Search the lines of the records for the word "urlManager", and copy every line that has it.
= = = = =
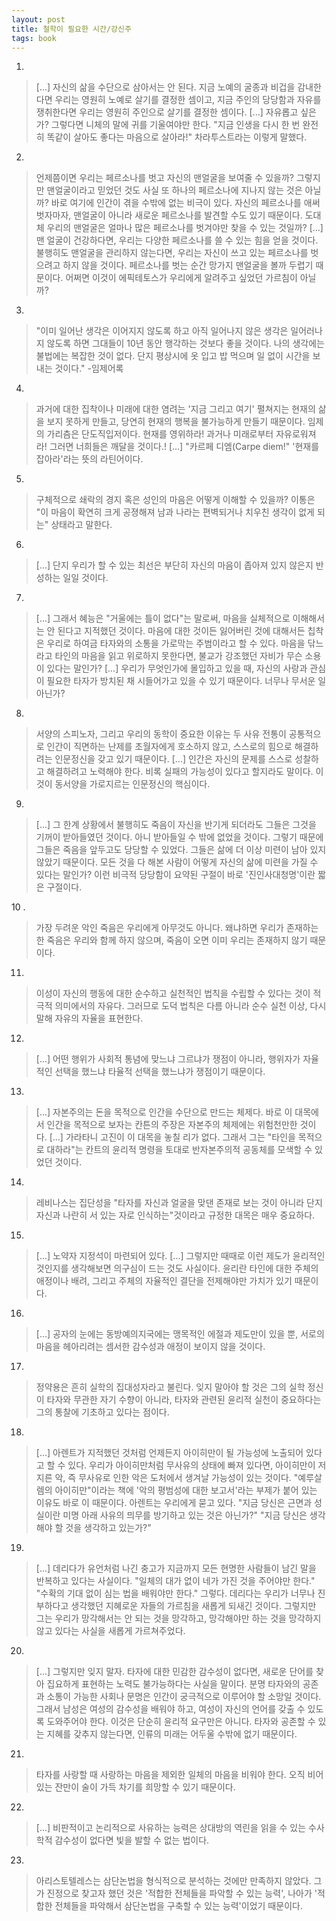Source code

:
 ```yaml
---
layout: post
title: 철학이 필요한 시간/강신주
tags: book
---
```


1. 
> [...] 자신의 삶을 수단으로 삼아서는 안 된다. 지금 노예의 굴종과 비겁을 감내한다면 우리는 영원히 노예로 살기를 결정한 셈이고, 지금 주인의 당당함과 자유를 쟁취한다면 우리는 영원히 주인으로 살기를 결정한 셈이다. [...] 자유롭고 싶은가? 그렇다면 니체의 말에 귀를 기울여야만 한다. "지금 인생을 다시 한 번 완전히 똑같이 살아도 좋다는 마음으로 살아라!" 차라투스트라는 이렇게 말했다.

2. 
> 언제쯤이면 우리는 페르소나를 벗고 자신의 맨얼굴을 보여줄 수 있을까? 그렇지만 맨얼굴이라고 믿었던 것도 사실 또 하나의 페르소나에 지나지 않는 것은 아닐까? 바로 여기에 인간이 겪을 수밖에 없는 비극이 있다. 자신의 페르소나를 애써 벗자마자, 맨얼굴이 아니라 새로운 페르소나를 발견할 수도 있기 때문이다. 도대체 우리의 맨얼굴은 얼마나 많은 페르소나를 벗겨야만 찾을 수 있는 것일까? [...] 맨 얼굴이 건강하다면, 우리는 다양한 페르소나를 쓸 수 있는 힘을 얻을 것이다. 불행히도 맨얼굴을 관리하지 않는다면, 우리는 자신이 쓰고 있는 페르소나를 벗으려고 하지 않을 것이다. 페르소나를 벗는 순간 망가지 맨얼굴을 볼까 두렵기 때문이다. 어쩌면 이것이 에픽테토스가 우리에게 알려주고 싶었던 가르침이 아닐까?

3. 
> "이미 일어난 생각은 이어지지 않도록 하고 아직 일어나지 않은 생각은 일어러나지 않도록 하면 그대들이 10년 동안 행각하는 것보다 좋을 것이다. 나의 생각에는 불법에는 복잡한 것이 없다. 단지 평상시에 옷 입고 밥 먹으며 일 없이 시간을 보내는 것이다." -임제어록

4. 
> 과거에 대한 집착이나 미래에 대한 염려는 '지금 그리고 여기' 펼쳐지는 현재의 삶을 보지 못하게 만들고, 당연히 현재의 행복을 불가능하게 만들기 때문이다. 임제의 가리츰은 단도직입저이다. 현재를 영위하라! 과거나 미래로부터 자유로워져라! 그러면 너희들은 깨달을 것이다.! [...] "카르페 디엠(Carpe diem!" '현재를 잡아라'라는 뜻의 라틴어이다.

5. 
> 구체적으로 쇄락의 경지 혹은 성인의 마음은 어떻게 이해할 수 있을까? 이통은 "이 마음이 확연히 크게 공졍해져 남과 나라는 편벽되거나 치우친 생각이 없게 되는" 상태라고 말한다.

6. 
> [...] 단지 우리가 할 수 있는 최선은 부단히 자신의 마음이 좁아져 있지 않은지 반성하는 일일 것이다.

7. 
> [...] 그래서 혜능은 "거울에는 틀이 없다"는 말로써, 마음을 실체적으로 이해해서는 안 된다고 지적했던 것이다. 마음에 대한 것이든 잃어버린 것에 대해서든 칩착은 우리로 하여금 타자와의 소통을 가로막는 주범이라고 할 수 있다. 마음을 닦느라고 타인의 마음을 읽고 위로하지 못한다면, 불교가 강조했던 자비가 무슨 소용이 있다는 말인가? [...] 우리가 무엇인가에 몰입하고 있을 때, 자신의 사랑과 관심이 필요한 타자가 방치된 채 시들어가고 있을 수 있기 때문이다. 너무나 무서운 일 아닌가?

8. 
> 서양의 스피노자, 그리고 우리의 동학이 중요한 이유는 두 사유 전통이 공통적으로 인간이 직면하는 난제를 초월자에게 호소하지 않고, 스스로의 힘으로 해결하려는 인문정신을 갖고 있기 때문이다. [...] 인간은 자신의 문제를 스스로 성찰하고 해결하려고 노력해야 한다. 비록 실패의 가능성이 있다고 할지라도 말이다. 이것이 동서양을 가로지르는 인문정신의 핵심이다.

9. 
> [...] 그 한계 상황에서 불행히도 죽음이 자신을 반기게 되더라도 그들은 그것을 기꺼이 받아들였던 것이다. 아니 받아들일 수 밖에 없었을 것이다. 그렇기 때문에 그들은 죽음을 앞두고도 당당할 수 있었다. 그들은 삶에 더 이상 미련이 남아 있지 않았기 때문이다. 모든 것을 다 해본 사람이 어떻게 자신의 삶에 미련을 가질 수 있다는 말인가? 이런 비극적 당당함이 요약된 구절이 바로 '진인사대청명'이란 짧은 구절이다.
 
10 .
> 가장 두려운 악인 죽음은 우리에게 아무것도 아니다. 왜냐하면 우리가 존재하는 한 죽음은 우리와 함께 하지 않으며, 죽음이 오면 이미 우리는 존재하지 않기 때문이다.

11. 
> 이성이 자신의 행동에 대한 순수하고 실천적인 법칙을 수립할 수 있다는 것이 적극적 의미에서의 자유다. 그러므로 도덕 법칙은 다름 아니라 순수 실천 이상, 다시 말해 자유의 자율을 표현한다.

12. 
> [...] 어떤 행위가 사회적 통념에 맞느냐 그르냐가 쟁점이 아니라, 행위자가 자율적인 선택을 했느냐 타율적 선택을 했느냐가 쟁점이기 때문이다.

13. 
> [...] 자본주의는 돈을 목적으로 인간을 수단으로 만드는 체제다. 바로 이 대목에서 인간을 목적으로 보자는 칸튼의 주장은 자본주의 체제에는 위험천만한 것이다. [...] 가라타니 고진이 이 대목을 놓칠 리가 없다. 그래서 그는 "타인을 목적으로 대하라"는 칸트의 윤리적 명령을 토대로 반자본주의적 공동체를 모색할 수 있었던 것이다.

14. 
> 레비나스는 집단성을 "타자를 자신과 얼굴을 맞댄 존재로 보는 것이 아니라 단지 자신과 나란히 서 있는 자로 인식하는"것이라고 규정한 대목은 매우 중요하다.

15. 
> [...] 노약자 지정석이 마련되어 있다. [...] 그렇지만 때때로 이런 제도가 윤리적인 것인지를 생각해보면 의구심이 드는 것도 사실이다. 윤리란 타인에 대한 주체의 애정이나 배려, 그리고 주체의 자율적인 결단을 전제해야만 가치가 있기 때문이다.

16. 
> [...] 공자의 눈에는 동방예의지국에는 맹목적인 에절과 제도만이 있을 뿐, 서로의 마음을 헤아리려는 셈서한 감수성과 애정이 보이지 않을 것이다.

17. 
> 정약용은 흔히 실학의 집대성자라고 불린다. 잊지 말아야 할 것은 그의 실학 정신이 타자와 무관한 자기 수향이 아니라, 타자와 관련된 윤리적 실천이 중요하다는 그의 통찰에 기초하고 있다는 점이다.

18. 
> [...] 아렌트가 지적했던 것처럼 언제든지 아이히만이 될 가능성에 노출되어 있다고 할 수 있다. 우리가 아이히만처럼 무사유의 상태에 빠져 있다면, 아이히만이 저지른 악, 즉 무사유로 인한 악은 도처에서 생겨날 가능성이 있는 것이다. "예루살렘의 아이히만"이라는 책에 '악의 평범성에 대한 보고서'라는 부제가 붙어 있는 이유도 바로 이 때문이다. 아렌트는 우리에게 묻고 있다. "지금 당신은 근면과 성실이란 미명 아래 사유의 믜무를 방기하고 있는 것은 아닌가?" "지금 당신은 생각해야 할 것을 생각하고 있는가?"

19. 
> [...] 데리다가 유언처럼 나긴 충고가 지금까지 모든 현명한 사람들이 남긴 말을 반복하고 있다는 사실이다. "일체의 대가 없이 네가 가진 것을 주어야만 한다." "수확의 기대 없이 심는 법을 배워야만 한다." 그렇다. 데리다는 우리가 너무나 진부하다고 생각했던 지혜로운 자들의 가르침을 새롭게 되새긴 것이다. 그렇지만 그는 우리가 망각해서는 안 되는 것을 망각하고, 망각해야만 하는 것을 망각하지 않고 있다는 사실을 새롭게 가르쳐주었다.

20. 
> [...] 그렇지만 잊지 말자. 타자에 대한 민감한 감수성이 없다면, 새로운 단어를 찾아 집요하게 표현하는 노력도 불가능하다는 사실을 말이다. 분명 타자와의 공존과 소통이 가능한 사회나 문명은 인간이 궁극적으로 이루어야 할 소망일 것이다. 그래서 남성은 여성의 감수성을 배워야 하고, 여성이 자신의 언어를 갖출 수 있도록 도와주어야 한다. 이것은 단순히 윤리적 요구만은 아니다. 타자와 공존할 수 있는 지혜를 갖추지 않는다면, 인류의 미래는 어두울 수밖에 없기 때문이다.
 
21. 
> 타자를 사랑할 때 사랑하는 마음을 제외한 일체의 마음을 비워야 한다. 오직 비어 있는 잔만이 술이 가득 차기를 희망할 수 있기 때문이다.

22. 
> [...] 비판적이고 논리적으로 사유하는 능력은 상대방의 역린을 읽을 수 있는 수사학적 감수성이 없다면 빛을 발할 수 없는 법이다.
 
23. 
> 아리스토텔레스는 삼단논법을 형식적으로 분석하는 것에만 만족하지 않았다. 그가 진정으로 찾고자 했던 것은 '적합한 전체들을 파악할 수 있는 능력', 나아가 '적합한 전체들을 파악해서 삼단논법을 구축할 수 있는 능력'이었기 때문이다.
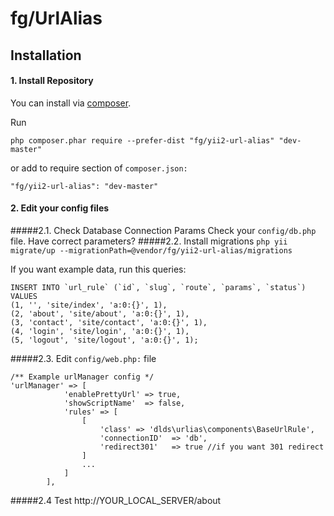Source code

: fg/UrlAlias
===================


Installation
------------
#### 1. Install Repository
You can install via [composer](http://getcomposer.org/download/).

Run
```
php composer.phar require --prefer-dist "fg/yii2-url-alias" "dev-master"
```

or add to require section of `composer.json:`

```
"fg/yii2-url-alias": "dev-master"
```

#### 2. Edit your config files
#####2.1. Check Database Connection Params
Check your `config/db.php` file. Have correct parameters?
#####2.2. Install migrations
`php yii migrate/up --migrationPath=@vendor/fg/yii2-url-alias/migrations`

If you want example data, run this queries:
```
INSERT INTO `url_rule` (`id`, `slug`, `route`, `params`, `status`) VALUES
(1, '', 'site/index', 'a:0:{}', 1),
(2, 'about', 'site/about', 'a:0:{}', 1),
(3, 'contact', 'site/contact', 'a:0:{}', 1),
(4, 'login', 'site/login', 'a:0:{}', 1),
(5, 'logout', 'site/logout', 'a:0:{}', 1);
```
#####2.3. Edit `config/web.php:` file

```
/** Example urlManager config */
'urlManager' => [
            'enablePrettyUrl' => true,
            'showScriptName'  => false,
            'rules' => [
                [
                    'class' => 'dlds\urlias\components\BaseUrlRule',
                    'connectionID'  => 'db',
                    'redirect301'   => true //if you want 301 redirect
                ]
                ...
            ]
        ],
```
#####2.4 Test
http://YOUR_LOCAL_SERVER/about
= = = = =
→ RESPONSE TO THIS TASK
/** Example urlManager config */
'urlManager' => [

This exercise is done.